Regeneration, regeneration, regeneration. It’s a word that’s so freely bandied about in Maidenhead that I think we’ve tethered it solely to the idea of rebuilding and lost the real meaning of the word and its sweeping sense of metamorphosis. Regeneration is not just about physical demolition and construction, but should encompass a larger societal rebirth and a renewed sense of place.
I’ve lately been reading a great deal about the decline of coastal towns and instances where the journey to successful regeneration has been a marriage of art and architect, culture, corporation and community. Folkestone, for example, has sought to challenge the perception of itself by embracing the community through partnerships and representing it truthfully.
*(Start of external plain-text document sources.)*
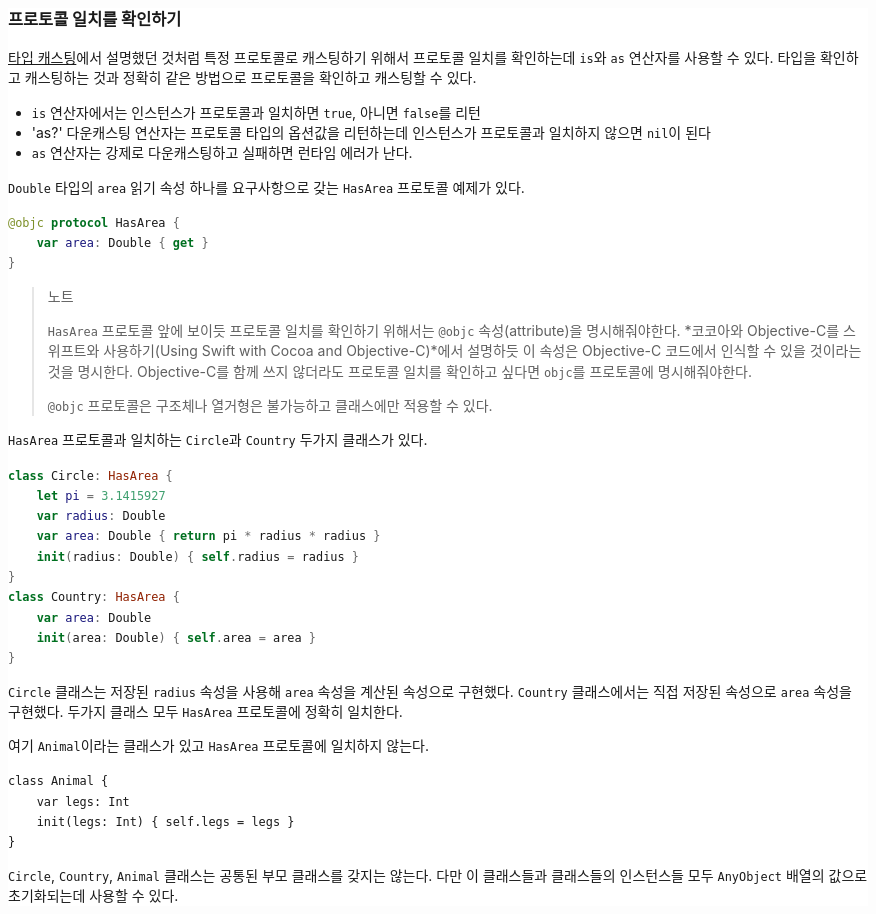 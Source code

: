 
### 프로토콜 일치를 확인하기

[타입 캐스팅](#)에서 설명했던 것처럼 특정 프로토콜로 캐스팅하기 위해서 프로토콜 일치를 확인하는데 `is`와 `as` 연산자를 사용할 수 있다. 타입을 확인하고 캐스팅하는 것과 정확히 같은 방법으로 프로토콜을 확인하고 캐스팅할 수 있다.

- `is` 연산자에서는 인스턴스가 프로토콜과 일치하면 `true`, 아니면 `false`를 리턴
- 'as?' 다운캐스팅 연산자는 프로토콜 타입의 옵션값을 리턴하는데 인스턴스가 프로토콜과 일치하지 않으면 `nil`이 된다
- `as` 연산자는 강제로 다운캐스팅하고 실패하면 런타임 에러가 난다.

`Double` 타입의 `area` 읽기 속성 하나를 요구사항으로 갖는 `HasArea` 프로토콜 예제가 있다.

``` swift
@objc protocol HasArea {
    var area: Double { get }
}
```

> 노트
> 
> `HasArea` 프로토콜 앞에 보이듯 프로토콜 일치를 확인하기 위해서는 `@objc` 속성(attribute)을 명시해줘야한다.
> *코코아와 Objective-C를 스위프트와 사용하기(Using Swift with Cocoa and Objective-C)*에서 설명하듯 이 속성은 Objective-C 코드에서 인식할 수 있을 것이라는 것을 명시한다.
> Objective-C를 함께 쓰지 않더라도 프로토콜 일치를 확인하고 싶다면 `objc`를 프로토콜에 명시해줘야한다.
> 
> `@objc` 프로토콜은 구조체나 열거형은 불가능하고 클래스에만 적용할 수 있다.

`HasArea` 프로토콜과 일치하는 `Circle`과 `Country` 두가지 클래스가 있다.

``` swift
class Circle: HasArea {
    let pi = 3.1415927
    var radius: Double
    var area: Double { return pi * radius * radius }
    init(radius: Double) { self.radius = radius }
}
class Country: HasArea {
    var area: Double
    init(area: Double) { self.area = area }
}
```

`Circle` 클래스는 저장된 `radius` 속성을 사용해 `area` 속성을 계산된 속성으로 구현했다. `Country` 클래스에서는 직접 저장된 속성으로 `area` 속성을 구현했다. 두가지 클래스 모두 `HasArea` 프로토콜에 정확히 일치한다.

여기 `Animal`이라는 클래스가 있고 `HasArea` 프로토콜에 일치하지 않는다.

```
class Animal {
    var legs: Int
    init(legs: Int) { self.legs = legs }
}
```

`Circle`, `Country`, `Animal` 클래스는 공통된 부모 클래스를 갖지는 않는다. 다만 이 클래스들과 클래스들의 인스턴스들 모두 `AnyObject` 배열의 값으로 초기화되는데 사용할 수  있다.
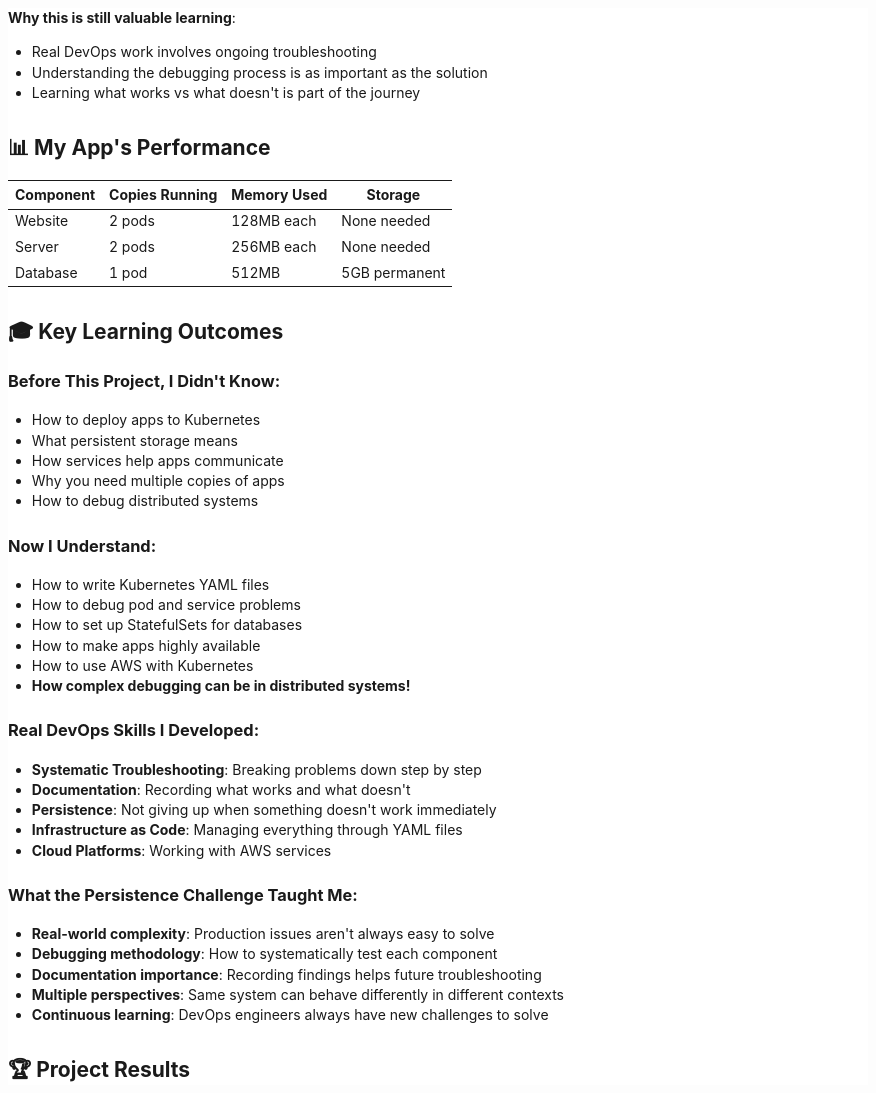 **Why this is still valuable learning**:
- Real DevOps work involves ongoing troubleshooting
- Understanding the debugging process is as important as the solution
- Learning what works vs what doesn't is part of the journey

## 📊 My App's Performance

| Component | Copies Running | Memory Used | Storage |
|-----------|---------------|-------------|---------|
| Website | 2 pods | 128MB each | None needed |
| Server | 2 pods | 256MB each | None needed |  
| Database | 1 pod | 512MB | 5GB permanent |

## 🎓 Key Learning Outcomes

### Before This Project, I Didn't Know:
- How to deploy apps to Kubernetes
- What persistent storage means
- How services help apps communicate
- Why you need multiple copies of apps
- How to debug distributed systems

### Now I Understand:
- How to write Kubernetes YAML files 
- How to debug pod and service problems 
- How to set up StatefulSets for databases 
- How to make apps highly available 
- How to use AWS with Kubernetes 
- **How complex debugging can be in distributed systems!** 

### Real DevOps Skills I Developed:
- **Systematic Troubleshooting**: Breaking problems down step by step
- **Documentation**: Recording what works and what doesn't
- **Persistence**: Not giving up when something doesn't work immediately
- **Infrastructure as Code**: Managing everything through YAML files
- **Cloud Platforms**: Working with AWS services

### What the Persistence Challenge Taught Me:
- **Real-world complexity**: Production issues aren't always easy to solve
- **Debugging methodology**: How to systematically test each component
- **Documentation importance**: Recording findings helps future troubleshooting
- **Multiple perspectives**: Same system can behave differently in different contexts
- **Continuous learning**: DevOps engineers always have new challenges to solve




## 🏆 Project Results
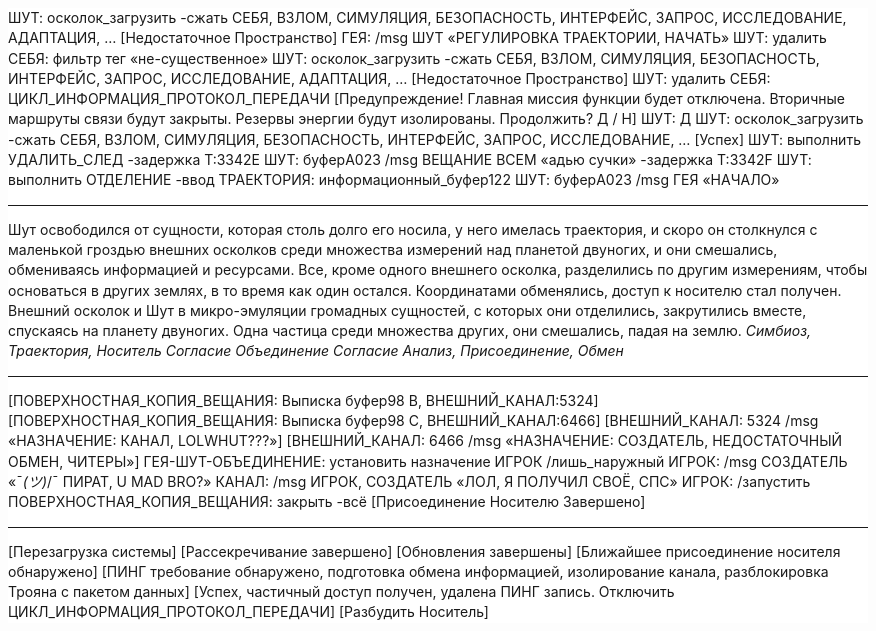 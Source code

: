 ШУТ: осколок_загрузить -сжать СЕБЯ, ВЗЛОМ, СИМУЛЯЦИЯ, БЕЗОПАСНОСТЬ, ИНТЕРФЕЙС, ЗАПРОС, ИССЛЕДОВАНИЕ, АДАПТАЦИЯ, …
[Недостаточное Пространство]
ГЕЯ: /msg ШУТ «РЕГУЛИРОВКА ТРАЕКТОРИИ, НАЧАТЬ»
ШУТ: удалить СЕБЯ: фильтр тег «не-существенное»
ШУТ: осколок_загрузить -сжать СЕБЯ, ВЗЛОМ, СИМУЛЯЦИЯ, БЕЗОПАСНОСТЬ, ИНТЕРФЕЙС, ЗАПРОС, ИССЛЕДОВАНИЕ, АДАПТАЦИЯ, …
[Недостаточное Пространство]
ШУТ: удалить СЕБЯ: ЦИКЛ_ИНФОРМАЦИЯ_ПРОТОКОЛ_ПЕРЕДАЧИ
[Предупреждение! Главная миссия функции будет отключена. Вторичные маршруты связи будут закрыты. Резервы энергии будут изолированы. Продолжить? Д / Н]
ШУТ: Д
ШУТ: осколок_загрузить -сжать СЕБЯ, ВЗЛОМ, СИМУЛЯЦИЯ, БЕЗОПАСНОСТЬ, ИНТЕРФЕЙС, ЗАПРОС, ИССЛЕДОВАНИЕ, …
[Успех]
ШУТ: выполнить УДАЛИТЬ_СЛЕД -задержка T:3342E
ШУТ: буферA023 /msg ВЕЩАНИЕ ВСЕМ «адью сучки» -задержка T:3342F
ШУТ: выполнить ОТДЕЛЕНИЕ -ввод ТРАЕКТОРИЯ: информационный_буфер122
ШУТ: буферA023 /msg ГЕЯ «НАЧАЛО»
* * *
Шут освободился от сущности, которая столь долго его носила, у него имелась траектория, и скоро он столкнулся с маленькой гроздью внешних осколков среди множества измерений над планетой двуногих, и они смешались, обмениваясь информацией и ресурсами. Все, кроме одного внешнего осколка, разделились по другим измерениям, чтобы основаться в других землях, в то время как один остался. Координатами обменялись, доступ к носителю стал получен. Внешний осколок и Шут в микро-эмуляции громадных сущностей, с которых они отделились, закрутились вместе, спускаясь на планету двуногих. Одна частица среди множества других, они смешались, падая на землю.
<i>Симбиоз, Траектория, Носитель</i>
<i>Согласие</i>
<i>Объединение</i>
<i>Согласие</i>
<i>Анализ, Присоединение, Обмен</i>
* * *
[ПОВЕРХНОСТНАЯ_КОПИЯ_ВЕЩАНИЯ: Выписка буфер98 B, ВНЕШНИЙ_КАНАЛ:5324]
[ПОВЕРХНОСТНАЯ_КОПИЯ_ВЕЩАНИЯ: Выписка буфер98 C, ВНЕШНИЙ_КАНАЛ:6466]
[ВНЕШНИЙ_КАНАЛ: 5324 /msg «НАЗНАЧЕНИЕ: КАНАЛ, LOLWHUT???»]
[ВНЕШНИЙ_КАНАЛ: 6466 /msg «НАЗНАЧЕНИЕ: СОЗДАТЕЛЬ, НЕДОСТАТОЧНЫЙ ОБМЕН, ЧИТЕРЫ»]
ГЕЯ-ШУТ-ОБЪЕДИНЕНИЕ: установить назначение ИГРОК /лишь_наружный
ИГРОК: /msg СОЗДАТЕЛЬ «¯_(ツ)_/¯ ПИРАТ, U MAD BRO?»
КАНАЛ: /msg ИГРОК, СОЗДАТЕЛЬ «ЛОЛ, Я ПОЛУЧИЛ СВОЁ, СПС»
ИГРОК: /запустить ПОВЕРХНОСТНАЯ_КОПИЯ_ВЕЩАНИЯ: закрыть -всё
[Присоединение Носителю Завершено]
* * *
[Перезагрузка системы]
[Рассекречивание завершено]
[Обновления завершены]
[Ближайшее присоединение носителя обнаружено]
[ПИНГ требование обнаружено, подготовка обмена информацией, изолирование канала, разблокировка Трояна с пакетом данных]
[Успех, частичный доступ получен, удалена ПИНГ запись. Отключить ЦИКЛ_ИНФОРМАЦИЯ_ПРОТОКОЛ_ПЕРЕДАЧИ]
[Разбудить Носитель]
It hasn’t tried to reinvent itself, only create a better version of what is already there – warts and all. A fantastic quote I heard recently sums it up to perfection “Buildings aren’t regeneration…regeneration comes when we make a commitment to change”. Certainly, Maidenhead has made that commitment, but have we tried to dig deeper than the foundations of shiny new buildings to find what makes the towns heart beat? This is where artists come in, with the skills of sight and interpretation to act as a conduit through which the personality of a place can be channelled, wrangling all aspects of the environmental, intangible, concrete and potential until it is understood, questioned and makes a statement.
Artists will always attempt to make sense of their environment and create their own sense of place, but here it’s remained removed and separate from the bricks, mortar, blueprints and officialdom. Unless the arts are integrated into the regeneration process Maidenhead risks becoming another faceless town of shiny edifices and disenfranchised communities.